I have it in me… again.
That weird, strong and paralyzing, but also in the same time shaking all my body, choking me. I can not breath, in fact, I do not know what to do with myself, how to fight it… it just happens and all I can do is breath, or try to go out and take photos. But this time squatting and lying head down did not help…
Maybe it is this wind?
Or maybe, what is more possible, I have feelings… visions in me. You know, all hat stuff psychiatrist got pills for.

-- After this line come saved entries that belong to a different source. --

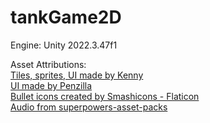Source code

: # tankGame2D

Engine: Unity 2022.3.47f1

Asset Attributions:   
<a href="https://kenney.nl/assets" title="kenny assets">Tiles, sprites, UI made by Kenny</a>  
<a href="https://penzilla.itch.io/basic-gui-bundle" title="penzilla assets">UI made by Penzilla</a>  
<a href="https://www.flaticon.com/free-icons/bullet" title="bullet icons">Bullet icons created by Smashicons - Flaticon</a>  
<a href="https://archive.org/details/superpowers-asset-packs-2019-02-12/preview.png" title="audio superpowers">Audio from superpowers-asset-packs</a>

That something is coming, something will happen, something… and because the most annoying thing about me is this, that I am always right, so I am right. Correct, and totally true. Something is coming.
I have this fear.
Weird, but also sometimes creative, because even scared, and shaky, all I wanna do is to work. To not think about it… exercise, get tired. It does not help, but can make me survive it. Can… but will this time? Maybe not? Maybe finally, this will stay forever. And will never go away. It always shuts me. That it can not end this time. And… when you are someone who has eating disorders, who feels better when cuts herself or burns, or who has depressions and stages of fear since being a kid… it is something what can be very dangerous. But… most of artists got it, right?
So… remember you can buy my art. It can help me get better pills!!! LOL Do not look at prices, just look at paintings, and just ask me if the price can be different. It is easy. Or my photos from here, my Facebook Kobaltowa Wrona, IBornholm and blog bornholmdifferent.dk – it is only 150DKK, paypal, and you will get a photo to print it however you want it. Or maybe you will frame it and have OOAK gift? For someone you love or hate… have just feelings for.
PS. Here have something tasty and optimistic… fish and chips from Svaneke!!! Awesome. And you eat them looking at the sea, lighthouse, and the sky. Just omnomnomnomnnnnnnnn.